An Unnamed Creatures Tale: Chapter Two

Written on January 31, 2014

Chapter Two

The sun sat stoutly overhead between two puffy clouds by the time she completed her duties. Sometimes she wondered if any other Norn had so much to do in one day, but then she remembered how many others lived in much worse conditions. There was much to be grateful for.
As she walked through the unplanted meadows of tall summer grass, she found herself humming a little tune to herself. Insects lazily buzzed by, still eternally tired from the warm sun. She snapped one up as it flew by, delighting in its mildly sweet crunch. Off in the distance, a group of Norns was huddled at the far end of another meadow that had been partially converted to a field. Beyond it was the dark shadow of the forest. It always made her shiver, and today was no exception. There was something about the darkness that left her feeling unsettled, though others convinced her that it was all in her imagination. Judging by the stories she could tell, it was not implausible.
She curled up her nostril in annoyance just before she was noticed. “Hello, Veerin,” she managed to say as joyfully as possible. “Planting carrots, I see?”
Veerin was a rather tall Norn, with a brilliant coat of glimmering black sprinkled with white spots. Her own coat was quite radiant in its own way, with its stripes of gold interspersed among deep amber. Veerin never seemed to notice it, though. “No, turnips. Remember what Johmas said at the last council meeting? We have plenty of carrots in storage. You might do well to pay closer attention, Ravella.”
Her ears burned with embarrassment. Had she really forgotten something so simple? It was difficult to listen to lectures like these, though. Every Norn seemed to enjoy correcting her on every mistake she made. She wasn’t the sharpest Norn, but she was far from unintelligent. Details just never liked to stay with her. She blamed it on a fuzzy memory. Besides, who cared whether it was carrots or turnips?
Furthermore,” Veerin pulled her away from the others, continuing in a tone dripping with irritation, “Why make a fool of yourself? Our marriage is to take place within the next moon. I would so hate for everyone to think of us as forgetful. I am not the forgetful type. Are you?”
The embarrassment reached her stomach, and she felt pangs of pain. Yet looking at Veerin, all she could see was a future with chastising and whining. It was infuriating, and his grasp on her arm was far too tight for comfort.
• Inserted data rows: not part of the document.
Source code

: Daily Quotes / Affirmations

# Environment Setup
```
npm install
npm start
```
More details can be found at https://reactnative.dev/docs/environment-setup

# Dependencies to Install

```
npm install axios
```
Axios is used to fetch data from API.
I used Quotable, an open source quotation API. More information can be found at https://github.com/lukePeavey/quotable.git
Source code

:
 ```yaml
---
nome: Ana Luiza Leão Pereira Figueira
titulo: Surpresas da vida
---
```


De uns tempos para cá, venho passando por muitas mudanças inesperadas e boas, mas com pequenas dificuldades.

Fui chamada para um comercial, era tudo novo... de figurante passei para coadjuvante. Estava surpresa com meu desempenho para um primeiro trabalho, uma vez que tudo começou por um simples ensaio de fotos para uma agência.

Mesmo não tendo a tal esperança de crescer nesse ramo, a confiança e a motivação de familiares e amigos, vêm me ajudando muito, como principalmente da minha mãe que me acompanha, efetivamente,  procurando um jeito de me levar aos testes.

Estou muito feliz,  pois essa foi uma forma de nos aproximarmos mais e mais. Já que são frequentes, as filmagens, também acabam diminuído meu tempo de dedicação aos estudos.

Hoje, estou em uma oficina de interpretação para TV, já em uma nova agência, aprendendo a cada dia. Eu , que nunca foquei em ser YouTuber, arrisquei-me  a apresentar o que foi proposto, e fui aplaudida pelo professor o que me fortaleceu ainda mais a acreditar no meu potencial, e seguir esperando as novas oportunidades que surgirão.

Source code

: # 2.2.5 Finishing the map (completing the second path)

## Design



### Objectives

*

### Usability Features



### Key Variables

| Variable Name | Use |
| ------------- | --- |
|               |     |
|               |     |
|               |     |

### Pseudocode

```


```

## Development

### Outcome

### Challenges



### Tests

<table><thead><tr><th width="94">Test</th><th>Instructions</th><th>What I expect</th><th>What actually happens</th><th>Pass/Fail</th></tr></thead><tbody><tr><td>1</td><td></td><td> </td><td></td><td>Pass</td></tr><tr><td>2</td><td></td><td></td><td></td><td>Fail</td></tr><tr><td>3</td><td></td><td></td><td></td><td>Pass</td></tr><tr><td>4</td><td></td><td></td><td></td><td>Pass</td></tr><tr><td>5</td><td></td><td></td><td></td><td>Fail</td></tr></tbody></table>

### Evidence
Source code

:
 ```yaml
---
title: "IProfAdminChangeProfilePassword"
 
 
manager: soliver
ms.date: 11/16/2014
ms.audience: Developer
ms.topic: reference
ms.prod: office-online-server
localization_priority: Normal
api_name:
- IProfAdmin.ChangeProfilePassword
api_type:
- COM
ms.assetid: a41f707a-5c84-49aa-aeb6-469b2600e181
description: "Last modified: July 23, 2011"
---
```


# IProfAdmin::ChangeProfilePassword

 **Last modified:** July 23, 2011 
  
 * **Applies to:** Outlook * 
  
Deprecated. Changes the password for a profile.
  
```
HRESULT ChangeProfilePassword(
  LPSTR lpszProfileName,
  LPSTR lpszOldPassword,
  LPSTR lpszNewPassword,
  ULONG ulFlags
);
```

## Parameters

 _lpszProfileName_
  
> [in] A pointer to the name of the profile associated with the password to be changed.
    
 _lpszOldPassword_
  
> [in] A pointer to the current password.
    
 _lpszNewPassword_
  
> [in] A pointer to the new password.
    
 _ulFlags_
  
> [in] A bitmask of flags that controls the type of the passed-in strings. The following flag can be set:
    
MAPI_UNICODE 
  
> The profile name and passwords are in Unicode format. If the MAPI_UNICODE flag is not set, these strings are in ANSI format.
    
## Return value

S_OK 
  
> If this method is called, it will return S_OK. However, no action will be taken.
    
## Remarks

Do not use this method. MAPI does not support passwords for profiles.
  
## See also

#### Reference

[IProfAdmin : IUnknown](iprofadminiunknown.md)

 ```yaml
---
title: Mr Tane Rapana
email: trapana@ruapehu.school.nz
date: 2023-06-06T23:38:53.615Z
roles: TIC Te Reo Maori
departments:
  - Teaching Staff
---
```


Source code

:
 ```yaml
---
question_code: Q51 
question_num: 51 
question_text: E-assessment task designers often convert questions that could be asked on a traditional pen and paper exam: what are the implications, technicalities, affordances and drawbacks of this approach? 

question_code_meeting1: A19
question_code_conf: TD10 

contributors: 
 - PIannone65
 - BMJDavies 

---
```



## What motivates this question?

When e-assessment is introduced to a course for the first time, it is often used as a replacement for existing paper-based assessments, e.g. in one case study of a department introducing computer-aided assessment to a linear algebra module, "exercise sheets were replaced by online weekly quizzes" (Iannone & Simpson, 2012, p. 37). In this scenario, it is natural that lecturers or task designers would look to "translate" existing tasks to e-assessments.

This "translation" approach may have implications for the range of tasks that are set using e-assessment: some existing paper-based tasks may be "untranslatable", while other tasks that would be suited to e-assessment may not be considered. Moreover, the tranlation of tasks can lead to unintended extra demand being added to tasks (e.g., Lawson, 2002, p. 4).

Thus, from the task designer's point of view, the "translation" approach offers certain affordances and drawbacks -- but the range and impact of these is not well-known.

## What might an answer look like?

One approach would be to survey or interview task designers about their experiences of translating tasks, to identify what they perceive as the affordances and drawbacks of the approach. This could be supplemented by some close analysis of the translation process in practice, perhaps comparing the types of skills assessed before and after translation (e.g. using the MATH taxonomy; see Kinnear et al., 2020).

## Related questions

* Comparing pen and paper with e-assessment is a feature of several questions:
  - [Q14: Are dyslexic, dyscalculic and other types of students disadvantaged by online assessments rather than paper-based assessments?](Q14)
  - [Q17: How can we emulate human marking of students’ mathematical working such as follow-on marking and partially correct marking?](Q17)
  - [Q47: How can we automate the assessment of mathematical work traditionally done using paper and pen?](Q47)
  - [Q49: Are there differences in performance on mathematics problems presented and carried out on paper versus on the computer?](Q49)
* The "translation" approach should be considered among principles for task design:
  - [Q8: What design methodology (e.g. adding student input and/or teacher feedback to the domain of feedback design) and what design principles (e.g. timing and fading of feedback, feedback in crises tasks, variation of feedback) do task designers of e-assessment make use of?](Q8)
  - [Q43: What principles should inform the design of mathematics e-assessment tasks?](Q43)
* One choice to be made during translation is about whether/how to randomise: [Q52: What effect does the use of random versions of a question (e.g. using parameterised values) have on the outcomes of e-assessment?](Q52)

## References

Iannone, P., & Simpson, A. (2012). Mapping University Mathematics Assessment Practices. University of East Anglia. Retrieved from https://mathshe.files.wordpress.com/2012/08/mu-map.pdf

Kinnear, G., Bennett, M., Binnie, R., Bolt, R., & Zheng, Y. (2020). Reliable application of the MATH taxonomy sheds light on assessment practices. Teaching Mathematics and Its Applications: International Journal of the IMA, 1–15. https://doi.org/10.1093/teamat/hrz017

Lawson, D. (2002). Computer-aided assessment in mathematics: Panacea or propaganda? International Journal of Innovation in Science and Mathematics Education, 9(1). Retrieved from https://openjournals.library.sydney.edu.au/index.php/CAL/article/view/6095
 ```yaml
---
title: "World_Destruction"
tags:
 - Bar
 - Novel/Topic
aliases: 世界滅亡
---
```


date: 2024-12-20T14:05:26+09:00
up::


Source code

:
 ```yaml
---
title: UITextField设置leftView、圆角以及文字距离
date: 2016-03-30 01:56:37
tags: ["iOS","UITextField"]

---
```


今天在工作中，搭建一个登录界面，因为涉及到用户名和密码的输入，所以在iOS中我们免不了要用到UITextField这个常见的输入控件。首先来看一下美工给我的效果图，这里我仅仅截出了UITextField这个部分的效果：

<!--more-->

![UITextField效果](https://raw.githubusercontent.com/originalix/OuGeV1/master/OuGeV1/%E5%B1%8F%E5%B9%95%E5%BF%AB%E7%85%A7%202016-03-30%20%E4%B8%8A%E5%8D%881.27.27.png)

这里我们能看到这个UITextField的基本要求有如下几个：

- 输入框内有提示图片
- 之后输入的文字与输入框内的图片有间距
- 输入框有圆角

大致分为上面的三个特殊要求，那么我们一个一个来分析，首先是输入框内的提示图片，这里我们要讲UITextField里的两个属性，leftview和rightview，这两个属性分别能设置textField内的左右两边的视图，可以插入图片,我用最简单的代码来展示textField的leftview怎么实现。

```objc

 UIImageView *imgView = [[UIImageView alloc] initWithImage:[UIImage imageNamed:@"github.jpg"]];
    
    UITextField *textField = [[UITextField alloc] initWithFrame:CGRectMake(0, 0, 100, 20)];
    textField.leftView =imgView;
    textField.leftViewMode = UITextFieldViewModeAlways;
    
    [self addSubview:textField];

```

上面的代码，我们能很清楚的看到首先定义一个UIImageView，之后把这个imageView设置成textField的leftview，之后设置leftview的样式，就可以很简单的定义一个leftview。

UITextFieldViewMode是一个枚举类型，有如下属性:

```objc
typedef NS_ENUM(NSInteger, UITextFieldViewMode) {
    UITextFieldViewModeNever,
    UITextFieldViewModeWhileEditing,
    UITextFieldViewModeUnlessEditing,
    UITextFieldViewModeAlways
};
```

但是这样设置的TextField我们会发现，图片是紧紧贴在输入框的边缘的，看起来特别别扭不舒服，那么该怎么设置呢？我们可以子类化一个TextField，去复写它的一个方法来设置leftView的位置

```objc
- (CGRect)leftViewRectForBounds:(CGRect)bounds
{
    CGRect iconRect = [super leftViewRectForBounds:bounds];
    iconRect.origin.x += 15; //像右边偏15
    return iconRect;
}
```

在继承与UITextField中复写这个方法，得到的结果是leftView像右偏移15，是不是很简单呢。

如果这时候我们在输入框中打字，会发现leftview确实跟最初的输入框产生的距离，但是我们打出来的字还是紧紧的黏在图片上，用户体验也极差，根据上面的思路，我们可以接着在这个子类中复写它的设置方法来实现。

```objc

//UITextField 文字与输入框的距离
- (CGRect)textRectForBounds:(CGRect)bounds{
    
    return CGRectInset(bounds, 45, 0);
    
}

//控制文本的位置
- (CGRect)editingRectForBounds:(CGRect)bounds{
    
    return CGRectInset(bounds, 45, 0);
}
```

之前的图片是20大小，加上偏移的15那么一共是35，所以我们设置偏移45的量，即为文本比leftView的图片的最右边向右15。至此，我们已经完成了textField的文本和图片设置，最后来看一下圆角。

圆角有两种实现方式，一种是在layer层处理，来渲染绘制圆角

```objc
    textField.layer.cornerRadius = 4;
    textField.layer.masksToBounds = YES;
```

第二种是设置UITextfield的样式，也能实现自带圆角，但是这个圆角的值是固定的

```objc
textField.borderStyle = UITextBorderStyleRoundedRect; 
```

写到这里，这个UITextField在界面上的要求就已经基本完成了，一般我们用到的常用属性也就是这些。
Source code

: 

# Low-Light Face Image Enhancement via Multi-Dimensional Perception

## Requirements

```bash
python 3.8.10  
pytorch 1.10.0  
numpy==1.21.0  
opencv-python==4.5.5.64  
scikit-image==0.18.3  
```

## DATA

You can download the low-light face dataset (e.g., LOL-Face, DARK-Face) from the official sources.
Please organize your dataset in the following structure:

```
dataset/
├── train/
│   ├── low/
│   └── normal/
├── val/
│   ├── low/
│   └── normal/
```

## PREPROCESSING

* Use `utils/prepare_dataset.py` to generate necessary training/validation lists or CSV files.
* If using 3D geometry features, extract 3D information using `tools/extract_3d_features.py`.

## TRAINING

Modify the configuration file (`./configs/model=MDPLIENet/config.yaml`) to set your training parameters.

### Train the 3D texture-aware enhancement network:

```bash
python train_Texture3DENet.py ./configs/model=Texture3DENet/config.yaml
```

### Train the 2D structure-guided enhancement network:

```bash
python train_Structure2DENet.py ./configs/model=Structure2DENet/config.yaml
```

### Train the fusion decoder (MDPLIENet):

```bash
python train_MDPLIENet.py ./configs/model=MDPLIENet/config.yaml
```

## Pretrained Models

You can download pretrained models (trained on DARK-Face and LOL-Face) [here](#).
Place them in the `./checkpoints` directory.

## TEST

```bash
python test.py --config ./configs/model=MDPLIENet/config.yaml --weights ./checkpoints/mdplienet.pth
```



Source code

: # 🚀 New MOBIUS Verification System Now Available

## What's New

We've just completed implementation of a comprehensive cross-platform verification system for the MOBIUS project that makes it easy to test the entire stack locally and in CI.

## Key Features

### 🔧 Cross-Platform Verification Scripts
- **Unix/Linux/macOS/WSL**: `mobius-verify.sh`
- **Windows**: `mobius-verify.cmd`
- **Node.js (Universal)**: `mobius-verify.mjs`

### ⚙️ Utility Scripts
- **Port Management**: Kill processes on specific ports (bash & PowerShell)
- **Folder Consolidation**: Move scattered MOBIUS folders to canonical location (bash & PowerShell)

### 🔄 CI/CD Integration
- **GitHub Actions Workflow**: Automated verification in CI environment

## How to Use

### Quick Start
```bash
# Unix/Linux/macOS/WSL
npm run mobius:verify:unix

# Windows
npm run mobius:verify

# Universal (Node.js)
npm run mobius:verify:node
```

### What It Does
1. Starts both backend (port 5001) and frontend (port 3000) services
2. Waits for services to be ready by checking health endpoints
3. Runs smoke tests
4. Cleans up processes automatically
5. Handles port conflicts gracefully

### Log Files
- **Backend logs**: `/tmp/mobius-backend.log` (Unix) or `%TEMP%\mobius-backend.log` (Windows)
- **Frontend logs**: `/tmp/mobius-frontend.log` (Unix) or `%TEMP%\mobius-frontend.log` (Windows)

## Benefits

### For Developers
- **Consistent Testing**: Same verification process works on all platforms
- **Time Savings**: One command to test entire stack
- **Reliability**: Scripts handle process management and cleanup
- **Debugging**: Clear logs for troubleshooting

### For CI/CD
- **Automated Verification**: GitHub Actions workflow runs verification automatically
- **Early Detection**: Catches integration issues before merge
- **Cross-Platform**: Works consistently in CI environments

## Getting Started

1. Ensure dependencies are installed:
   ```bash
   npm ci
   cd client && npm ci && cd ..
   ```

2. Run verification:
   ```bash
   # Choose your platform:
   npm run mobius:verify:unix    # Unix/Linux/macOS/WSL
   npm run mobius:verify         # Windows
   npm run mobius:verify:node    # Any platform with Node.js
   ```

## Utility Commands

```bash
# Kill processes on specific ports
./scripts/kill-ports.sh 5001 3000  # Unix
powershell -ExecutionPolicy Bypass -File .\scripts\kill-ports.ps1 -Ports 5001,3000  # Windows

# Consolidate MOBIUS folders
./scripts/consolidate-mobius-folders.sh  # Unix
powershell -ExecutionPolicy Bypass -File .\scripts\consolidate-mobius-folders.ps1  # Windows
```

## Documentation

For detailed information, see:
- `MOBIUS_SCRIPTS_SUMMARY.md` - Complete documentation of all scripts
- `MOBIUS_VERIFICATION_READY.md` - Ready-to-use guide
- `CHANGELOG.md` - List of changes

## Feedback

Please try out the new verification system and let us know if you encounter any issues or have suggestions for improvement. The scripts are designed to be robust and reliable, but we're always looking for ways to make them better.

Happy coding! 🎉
In a wild move, she wrenched free from Veerin and raced into the forest. The dark shadows crept onto her skin, but here she was alone. And safe.
Something urged her on into this seemingly frightening place. The summer sun was blotted out by a dense canopy of leaves, but she found no reason to turn back. Veerin would still be there this evening, and Johmas could save his lecture for tomorrow morning. She kicked at a pile of soggy leaves, imagining them to be Veerin. They exploded into a myriad of colors, and she laughed at the feeling of relief she felt to be away from the world of expectations and foreboding. Closing her eyes against the world, she reveled in her rare moment of freedom.
It was only when her eyes readjusted to the gloomy forest light that she realized she could no longer see the pastures. Behind her… No, that was wrong. That tree seemed familiar… And so did that one in the opposite direction. She tried one way, and simply felt even more lost. Veerin’s remarks about her forgetfulness made her feel awful about the simple task of remembering what direction she had come from. Tears stung at her eyes, threatening to mock her. And through that fresh sheen of tears, she saw a dark shadow in front of her. As she blinked, it moved.